• _TASK OBJECTIVE_: Return each record shown below exactly, with none omitted.

── RECORDS SUPPLIED ──

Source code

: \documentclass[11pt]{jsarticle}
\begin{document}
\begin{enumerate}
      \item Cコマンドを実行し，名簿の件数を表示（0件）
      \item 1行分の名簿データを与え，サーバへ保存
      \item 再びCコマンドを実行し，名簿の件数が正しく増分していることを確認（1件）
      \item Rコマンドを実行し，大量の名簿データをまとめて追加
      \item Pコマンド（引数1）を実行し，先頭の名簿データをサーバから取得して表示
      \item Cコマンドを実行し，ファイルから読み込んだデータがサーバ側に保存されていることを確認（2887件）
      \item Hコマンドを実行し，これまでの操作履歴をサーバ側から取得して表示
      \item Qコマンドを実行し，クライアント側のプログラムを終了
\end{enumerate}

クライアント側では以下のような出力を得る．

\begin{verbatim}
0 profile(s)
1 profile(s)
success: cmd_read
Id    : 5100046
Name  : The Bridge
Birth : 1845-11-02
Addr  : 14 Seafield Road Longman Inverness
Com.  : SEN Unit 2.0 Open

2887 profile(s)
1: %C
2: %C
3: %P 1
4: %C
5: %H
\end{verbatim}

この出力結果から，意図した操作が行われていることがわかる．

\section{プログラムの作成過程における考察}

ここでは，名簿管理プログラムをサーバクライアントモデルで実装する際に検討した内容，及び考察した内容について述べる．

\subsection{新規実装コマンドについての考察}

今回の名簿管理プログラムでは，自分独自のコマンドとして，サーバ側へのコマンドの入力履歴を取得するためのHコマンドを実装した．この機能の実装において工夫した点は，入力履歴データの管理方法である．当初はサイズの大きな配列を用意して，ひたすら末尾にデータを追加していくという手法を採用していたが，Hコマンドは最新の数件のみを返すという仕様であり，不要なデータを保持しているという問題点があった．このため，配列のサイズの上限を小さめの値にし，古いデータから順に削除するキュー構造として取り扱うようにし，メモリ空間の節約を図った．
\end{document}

───

• _REPLY_:
Source code

: \documentclass[11pt]{jsarticle}
\begin{document}
\begin{enumerate}
      \item Cコマンドを実行し，名簿の件数を表示（0件）
      \item 1行分の名簿データを与え，サーバへ保存
      \item 再びCコマンドを実行し，名簿の件数が正しく増分していることを確認（1件）
      \item Rコマンドを実行し，大量の名簿データをまとめて追加
      \item Pコマンド（引数1）を実行し，先頭の名簿データをサーバから取得して表示
      \item Cコマンドを実行し，ファイルから読み込んだデータがサーバ側に保存されていることを確認（2887件）
      \item Hコマンドを実行し，これまでの操作履歴をサーバ側から取得して表示
      \item Qコマンドを実行し，クライアント側のプログラムを終了
\end{enumerate}

クライアント側では以下のような出力を得る．

\begin{verbatim}
0 profile(s)
1 profile(s)
success: cmd_read
Id    : 5100046
Name  : The Bridge
Birth : 1845-11-02
Addr  : 14 Seafield Road Longman Inverness
Com.  : SEN Unit 2.0 Open

2887 profile(s)
1: %C
2: %C
3: %P 1
4: %C
5: %H
\end{verbatim}

この出力結果から，意図した操作が行われていることがわかる．

\section{プログラムの作成過程における考察}

ここでは，名簿管理プログラムをサーバクライアントモデルで実装する際に検討した内容，及び考察した内容について述べる．

\subsection{新規実装コマンドについての考察}

今回の名簿管理プログラムでは，自分独自のコマンドとして，サーバ側へのコマンドの入力履歴を取得するためのHコマンドを実装した．この機能の実装において工夫した点は，入力履歴データの管理方法である．当初はサイズの大きな配列を用意して，ひたすら末尾にデータを追加していくという手法を採用していたが，Hコマンドは最新の数件のみを返すという仕様であり，不要なデータを保持しているという問題点があった．このため，配列のサイズの上限を小さめの値にし，古いデータから順に削除するキュー構造として取り扱うようにし，メモリ空間の節約を図った．
\end{document}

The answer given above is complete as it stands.